Secondary Tropical Forests Store More Carbon Than Old-Growth Forests, Researchers Say
Climate change mitigation largely focuses on old-growth tropical forests, but a new study from the University of Minnesota, suggests that regenerated or secondary tropical forests may play a much larger role in storing carbon than previously thought.
"Secondary forests are literally the forests of the future," Jennifer Powers, U of M ecologist, said in a news release. "Our study focuses much-needed attention on overlooked tropical secondary forests, which now comprise more than half of all tropical forests."
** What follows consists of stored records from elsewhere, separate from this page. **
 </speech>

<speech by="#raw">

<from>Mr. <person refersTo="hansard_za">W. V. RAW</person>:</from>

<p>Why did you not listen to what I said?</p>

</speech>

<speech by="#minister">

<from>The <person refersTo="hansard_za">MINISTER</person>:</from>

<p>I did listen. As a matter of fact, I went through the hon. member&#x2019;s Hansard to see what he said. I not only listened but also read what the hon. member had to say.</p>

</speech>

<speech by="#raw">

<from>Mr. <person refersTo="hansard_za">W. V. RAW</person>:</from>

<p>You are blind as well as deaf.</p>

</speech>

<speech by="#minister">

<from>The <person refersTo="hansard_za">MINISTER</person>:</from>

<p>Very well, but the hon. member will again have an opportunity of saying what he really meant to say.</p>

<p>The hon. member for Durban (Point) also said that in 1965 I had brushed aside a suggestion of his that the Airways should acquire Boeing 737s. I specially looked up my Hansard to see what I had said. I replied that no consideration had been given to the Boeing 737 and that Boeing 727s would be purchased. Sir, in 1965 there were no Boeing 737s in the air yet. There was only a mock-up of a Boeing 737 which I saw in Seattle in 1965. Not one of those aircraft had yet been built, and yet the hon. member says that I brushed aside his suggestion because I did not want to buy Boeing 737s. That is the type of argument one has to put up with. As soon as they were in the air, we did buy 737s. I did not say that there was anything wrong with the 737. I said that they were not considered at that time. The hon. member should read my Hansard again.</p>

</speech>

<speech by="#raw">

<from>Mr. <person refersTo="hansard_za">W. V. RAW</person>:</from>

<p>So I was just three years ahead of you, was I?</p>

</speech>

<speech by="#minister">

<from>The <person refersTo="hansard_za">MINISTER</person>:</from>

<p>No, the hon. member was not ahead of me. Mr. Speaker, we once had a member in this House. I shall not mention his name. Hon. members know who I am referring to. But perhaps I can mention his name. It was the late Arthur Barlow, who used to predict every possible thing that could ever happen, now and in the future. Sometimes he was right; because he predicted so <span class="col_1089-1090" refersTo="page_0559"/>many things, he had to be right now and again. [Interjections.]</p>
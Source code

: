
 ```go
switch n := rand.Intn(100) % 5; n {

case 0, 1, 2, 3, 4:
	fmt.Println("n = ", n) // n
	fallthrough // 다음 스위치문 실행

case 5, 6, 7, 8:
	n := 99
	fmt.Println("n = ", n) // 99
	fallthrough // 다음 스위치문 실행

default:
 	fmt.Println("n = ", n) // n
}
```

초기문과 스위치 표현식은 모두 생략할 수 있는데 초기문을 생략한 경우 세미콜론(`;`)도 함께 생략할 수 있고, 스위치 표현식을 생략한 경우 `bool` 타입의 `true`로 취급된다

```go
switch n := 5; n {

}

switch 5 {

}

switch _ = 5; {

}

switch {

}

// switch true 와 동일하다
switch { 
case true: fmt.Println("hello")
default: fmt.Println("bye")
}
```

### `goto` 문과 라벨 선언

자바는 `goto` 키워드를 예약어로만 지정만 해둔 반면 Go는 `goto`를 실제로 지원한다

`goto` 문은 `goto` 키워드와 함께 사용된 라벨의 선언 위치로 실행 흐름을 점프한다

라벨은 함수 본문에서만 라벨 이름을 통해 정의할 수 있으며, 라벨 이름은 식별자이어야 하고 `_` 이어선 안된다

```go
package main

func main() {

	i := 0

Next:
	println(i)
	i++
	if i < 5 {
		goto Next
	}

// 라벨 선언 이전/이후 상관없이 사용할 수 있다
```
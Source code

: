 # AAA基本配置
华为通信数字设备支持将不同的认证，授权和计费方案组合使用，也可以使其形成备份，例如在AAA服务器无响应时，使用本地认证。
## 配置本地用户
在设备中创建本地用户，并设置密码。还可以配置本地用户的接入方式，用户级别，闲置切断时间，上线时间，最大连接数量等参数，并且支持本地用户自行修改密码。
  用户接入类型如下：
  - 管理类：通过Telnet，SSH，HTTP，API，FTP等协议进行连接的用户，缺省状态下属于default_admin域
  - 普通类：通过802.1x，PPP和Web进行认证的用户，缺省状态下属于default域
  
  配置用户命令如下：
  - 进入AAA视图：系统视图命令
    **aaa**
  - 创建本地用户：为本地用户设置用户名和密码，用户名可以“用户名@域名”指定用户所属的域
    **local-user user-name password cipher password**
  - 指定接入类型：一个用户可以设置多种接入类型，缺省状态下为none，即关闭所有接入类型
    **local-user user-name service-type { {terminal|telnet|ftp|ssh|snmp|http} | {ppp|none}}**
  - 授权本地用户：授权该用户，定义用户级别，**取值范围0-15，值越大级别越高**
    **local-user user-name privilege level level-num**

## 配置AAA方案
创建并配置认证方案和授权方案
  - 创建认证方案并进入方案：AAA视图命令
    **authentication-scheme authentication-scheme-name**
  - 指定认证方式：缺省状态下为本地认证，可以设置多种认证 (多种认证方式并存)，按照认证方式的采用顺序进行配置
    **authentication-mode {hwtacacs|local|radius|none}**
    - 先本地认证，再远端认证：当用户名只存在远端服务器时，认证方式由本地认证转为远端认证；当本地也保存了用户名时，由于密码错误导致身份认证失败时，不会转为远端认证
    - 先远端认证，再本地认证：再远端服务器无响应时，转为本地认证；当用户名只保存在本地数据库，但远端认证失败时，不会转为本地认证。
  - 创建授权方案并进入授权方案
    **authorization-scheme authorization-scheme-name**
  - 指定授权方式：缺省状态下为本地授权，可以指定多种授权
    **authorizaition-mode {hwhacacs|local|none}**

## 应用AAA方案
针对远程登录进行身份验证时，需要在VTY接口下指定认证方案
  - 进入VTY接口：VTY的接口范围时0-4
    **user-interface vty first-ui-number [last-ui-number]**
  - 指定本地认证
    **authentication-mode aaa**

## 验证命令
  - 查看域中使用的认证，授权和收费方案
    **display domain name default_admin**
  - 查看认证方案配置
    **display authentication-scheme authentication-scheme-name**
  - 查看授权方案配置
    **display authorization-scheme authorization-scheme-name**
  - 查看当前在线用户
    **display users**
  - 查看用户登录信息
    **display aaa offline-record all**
Secondary forests refer to those that re-grow after forests have been cleared or agricultural areas have been abandoned. In the latest study, researchers examined the recovery of biomass based on 1,500 forest plots and 45 sites across Latin America. Their findings suggest that after 20 years of re-growth, these forests have accumulated enough biomass to sequester 11 times more carbon than old-growth forests. However, high rainfall and water availability throughout the year largely impacts the resilience of second-growth forests.
"We also used these data to produce a potential biomass recovery map for Latin America," co-author Danaë Rozendaal added in the university's release. "Regional and national policy makers can use this information to identify areas that should be conserved, for instance because they have a slow recovery and are more difficult to restore, or to identify areas with fast recovery, where forest regrowth or reforestation has a high chance of success and a high carbon sequestration potential."
"This study firmly establishes the potential role that tropical secondary forests play in the global carbon cycle, and underscores that policies aimed at mitigating climate change should both reduce deforestation and promote forest regrowth," Powers concluded.
Their study was recently published in the journal Nature.